Material shown below:

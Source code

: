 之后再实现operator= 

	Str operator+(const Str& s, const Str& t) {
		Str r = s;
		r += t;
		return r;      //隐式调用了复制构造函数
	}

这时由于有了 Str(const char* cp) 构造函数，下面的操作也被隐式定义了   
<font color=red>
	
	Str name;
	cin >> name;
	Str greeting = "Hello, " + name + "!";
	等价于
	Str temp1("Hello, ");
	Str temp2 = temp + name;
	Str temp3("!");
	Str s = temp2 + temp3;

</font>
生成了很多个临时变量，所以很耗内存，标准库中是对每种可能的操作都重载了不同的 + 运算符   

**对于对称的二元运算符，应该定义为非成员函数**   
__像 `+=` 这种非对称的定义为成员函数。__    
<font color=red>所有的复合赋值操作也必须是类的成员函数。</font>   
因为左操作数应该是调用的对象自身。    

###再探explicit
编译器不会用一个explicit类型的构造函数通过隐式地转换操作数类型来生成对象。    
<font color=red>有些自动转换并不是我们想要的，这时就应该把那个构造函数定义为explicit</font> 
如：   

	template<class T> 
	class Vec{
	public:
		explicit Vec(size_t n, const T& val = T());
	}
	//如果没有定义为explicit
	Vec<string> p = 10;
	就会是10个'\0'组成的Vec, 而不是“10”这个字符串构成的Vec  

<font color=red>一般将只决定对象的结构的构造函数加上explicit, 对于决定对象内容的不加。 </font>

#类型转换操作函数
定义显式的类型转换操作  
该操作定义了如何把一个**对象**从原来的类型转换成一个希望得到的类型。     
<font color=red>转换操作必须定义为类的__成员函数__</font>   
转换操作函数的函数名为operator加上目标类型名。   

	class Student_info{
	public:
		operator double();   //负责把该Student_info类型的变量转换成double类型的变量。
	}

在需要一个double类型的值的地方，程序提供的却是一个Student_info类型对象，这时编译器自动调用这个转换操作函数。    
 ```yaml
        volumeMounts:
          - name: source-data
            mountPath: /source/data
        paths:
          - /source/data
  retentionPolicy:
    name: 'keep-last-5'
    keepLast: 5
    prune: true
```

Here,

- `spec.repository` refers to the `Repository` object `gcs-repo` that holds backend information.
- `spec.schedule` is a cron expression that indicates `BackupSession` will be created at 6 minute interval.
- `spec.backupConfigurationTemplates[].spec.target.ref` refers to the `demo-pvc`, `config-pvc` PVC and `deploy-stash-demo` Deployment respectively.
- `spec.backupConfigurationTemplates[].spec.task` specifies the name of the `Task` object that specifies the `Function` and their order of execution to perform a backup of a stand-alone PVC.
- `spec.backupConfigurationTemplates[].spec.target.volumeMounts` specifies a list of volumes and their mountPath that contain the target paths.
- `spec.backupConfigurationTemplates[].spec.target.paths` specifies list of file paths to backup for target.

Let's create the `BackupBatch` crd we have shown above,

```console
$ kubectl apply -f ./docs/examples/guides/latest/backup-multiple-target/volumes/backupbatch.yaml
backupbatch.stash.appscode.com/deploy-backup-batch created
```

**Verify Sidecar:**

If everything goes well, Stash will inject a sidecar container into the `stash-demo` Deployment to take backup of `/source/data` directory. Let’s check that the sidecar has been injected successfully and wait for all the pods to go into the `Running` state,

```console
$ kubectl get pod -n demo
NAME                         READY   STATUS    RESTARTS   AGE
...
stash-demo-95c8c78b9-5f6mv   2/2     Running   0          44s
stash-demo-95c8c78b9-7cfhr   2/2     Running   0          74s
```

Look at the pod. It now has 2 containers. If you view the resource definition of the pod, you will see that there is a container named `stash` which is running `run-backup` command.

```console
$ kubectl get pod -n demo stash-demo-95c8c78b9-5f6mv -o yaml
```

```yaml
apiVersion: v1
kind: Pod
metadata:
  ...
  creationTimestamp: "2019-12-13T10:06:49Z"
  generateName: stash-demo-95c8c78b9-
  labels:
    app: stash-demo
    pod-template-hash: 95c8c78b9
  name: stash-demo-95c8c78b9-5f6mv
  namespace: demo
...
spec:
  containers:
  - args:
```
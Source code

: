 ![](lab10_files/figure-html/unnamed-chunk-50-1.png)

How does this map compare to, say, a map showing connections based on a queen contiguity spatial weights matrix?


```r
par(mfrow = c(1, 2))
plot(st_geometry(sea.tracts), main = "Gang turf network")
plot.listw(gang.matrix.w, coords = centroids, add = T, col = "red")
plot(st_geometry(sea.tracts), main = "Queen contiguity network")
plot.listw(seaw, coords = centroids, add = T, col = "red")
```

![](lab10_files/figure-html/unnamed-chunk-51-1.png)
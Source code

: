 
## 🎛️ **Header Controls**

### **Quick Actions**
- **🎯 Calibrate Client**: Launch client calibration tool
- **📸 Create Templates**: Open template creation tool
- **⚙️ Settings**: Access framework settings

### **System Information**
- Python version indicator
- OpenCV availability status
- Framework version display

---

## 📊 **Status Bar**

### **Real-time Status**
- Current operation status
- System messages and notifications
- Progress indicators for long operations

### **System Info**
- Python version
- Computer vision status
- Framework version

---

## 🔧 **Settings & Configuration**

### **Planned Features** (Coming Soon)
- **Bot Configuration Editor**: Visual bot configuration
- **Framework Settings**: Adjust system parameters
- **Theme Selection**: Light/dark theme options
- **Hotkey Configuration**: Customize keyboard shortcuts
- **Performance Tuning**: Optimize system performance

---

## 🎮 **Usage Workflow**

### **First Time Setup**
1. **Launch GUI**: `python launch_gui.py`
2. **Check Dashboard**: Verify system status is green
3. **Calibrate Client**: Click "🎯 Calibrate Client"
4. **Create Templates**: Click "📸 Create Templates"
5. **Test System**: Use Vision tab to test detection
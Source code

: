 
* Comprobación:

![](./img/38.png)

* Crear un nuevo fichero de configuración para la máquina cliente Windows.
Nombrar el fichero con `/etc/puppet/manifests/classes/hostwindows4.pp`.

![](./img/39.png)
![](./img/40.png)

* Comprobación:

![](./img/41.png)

End of Material shown.

▶ Exercise goal
Could you copy every record above exactly as it stands?

▶ Result
Source code

: 之后再实现operator= 

	Str operator+(const Str& s, const Str& t) {
		Str r = s;
		r += t;
		return r;      //隐式调用了复制构造函数
	}

这时由于有了 Str(const char* cp) 构造函数，下面的操作也被隐式定义了   
<font color=red>
	
	Str name;
	cin >> name;
	Str greeting = "Hello, " + name + "!";
	等价于
	Str temp1("Hello, ");
	Str temp2 = temp + name;
	Str temp3("!");
	Str s = temp2 + temp3;

</font>
生成了很多个临时变量，所以很耗内存，标准库中是对每种可能的操作都重载了不同的 + 运算符   

**对于对称的二元运算符，应该定义为非成员函数**   
__像 `+=` 这种非对称的定义为成员函数。__    
<font color=red>所有的复合赋值操作也必须是类的成员函数。</font>   
因为左操作数应该是调用的对象自身。    

###再探explicit
编译器不会用一个explicit类型的构造函数通过隐式地转换操作数类型来生成对象。    
<font color=red>有些自动转换并不是我们想要的，这时就应该把那个构造函数定义为explicit</font> 
如：   

	template<class T> 
	class Vec{
	public:
		explicit Vec(size_t n, const T& val = T());
	}
	//如果没有定义为explicit
	Vec<string> p = 10;
	就会是10个'\0'组成的Vec, 而不是“10”这个字符串构成的Vec  

<font color=red>一般将只决定对象的结构的构造函数加上explicit, 对于决定对象内容的不加。 </font>

#类型转换操作函数
定义显式的类型转换操作  
该操作定义了如何把一个**对象**从原来的类型转换成一个希望得到的类型。     
<font color=red>转换操作必须定义为类的__成员函数__</font>   
转换操作函数的函数名为operator加上目标类型名。   

	class Student_info{
	public:
		operator double();   //负责把该Student_info类型的变量转换成double类型的变量。
	}

在需要一个double类型的值的地方，程序提供的却是一个Student_info类型对象，这时编译器自动调用这个转换操作函数。    
 ```yaml
        volumeMounts:
          - name: source-data
            mountPath: /source/data
        paths:
          - /source/data
  retentionPolicy:
    name: 'keep-last-5'
    keepLast: 5
    prune: true
```

Here,

- `spec.repository` refers to the `Repository` object `gcs-repo` that holds backend information.
- `spec.schedule` is a cron expression that indicates `BackupSession` will be created at 6 minute interval.
- `spec.backupConfigurationTemplates[].spec.target.ref` refers to the `demo-pvc`, `config-pvc` PVC and `deploy-stash-demo` Deployment respectively.
- `spec.backupConfigurationTemplates[].spec.task` specifies the name of the `Task` object that specifies the `Function` and their order of execution to perform a backup of a stand-alone PVC.
- `spec.backupConfigurationTemplates[].spec.target.volumeMounts` specifies a list of volumes and their mountPath that contain the target paths.
- `spec.backupConfigurationTemplates[].spec.target.paths` specifies list of file paths to backup for target.

Let's create the `BackupBatch` crd we have shown above,

```console
$ kubectl apply -f ./docs/examples/guides/latest/backup-multiple-target/volumes/backupbatch.yaml
backupbatch.stash.appscode.com/deploy-backup-batch created
```

**Verify Sidecar:**

If everything goes well, Stash will inject a sidecar container into the `stash-demo` Deployment to take backup of `/source/data` directory. Let’s check that the sidecar has been injected successfully and wait for all the pods to go into the `Running` state,

```console
$ kubectl get pod -n demo
NAME                         READY   STATUS    RESTARTS   AGE
...
stash-demo-95c8c78b9-5f6mv   2/2     Running   0          44s
stash-demo-95c8c78b9-7cfhr   2/2     Running   0          74s
```

Look at the pod. It now has 2 containers. If you view the resource definition of the pod, you will see that there is a container named `stash` which is running `run-backup` command.

```console
$ kubectl get pod -n demo stash-demo-95c8c78b9-5f6mv -o yaml
```

```yaml
apiVersion: v1
kind: Pod
metadata:
  ...
  creationTimestamp: "2019-12-13T10:06:49Z"
  generateName: stash-demo-95c8c78b9-
  labels:
    app: stash-demo
    pod-template-hash: 95c8c78b9
  name: stash-demo-95c8c78b9-5f6mv
  namespace: demo
...
spec:
  containers:
  - args:
```
Source code

: ![](lab10_files/figure-html/unnamed-chunk-50-1.png)

How does this map compare to, say, a map showing connections based on a queen contiguity spatial weights matrix?


```r
par(mfrow = c(1, 2))
plot(st_geometry(sea.tracts), main = "Gang turf network")
plot.listw(gang.matrix.w, coords = centroids, add = T, col = "red")
plot(st_geometry(sea.tracts), main = "Queen contiguity network")
plot.listw(seaw, coords = centroids, add = T, col = "red")
```

![](lab10_files/figure-html/unnamed-chunk-51-1.png)
Source code

: 
## 🎛️ **Header Controls**

### **Quick Actions**
- **🎯 Calibrate Client**: Launch client calibration tool
- **📸 Create Templates**: Open template creation tool
- **⚙️ Settings**: Access framework settings

### **System Information**
- Python version indicator
- OpenCV availability status
- Framework version display

---

## 📊 **Status Bar**

### **Real-time Status**
- Current operation status
- System messages and notifications
- Progress indicators for long operations

### **System Info**
- Python version
- Computer vision status
- Framework version

---

## 🔧 **Settings & Configuration**

### **Planned Features** (Coming Soon)
- **Bot Configuration Editor**: Visual bot configuration
- **Framework Settings**: Adjust system parameters
- **Theme Selection**: Light/dark theme options
- **Hotkey Configuration**: Customize keyboard shortcuts
- **Performance Tuning**: Optimize system performance

---

## 🎮 **Usage Workflow**

### **First Time Setup**
1. **Launch GUI**: `python launch_gui.py`
2. **Check Dashboard**: Verify system status is green
3. **Calibrate Client**: Click "🎯 Calibrate Client"
4. **Create Templates**: Click "📸 Create Templates"
5. **Test System**: Use Vision tab to test detection
Source code

: 
* Comprobación:

![](./img/38.png)

* Crear un nuevo fichero de configuración para la máquina cliente Windows.
Nombrar el fichero con `/etc/puppet/manifests/classes/hostwindows4.pp`.

![](./img/39.png)
![](./img/40.png)

* Comprobación:

![](./img/41.png)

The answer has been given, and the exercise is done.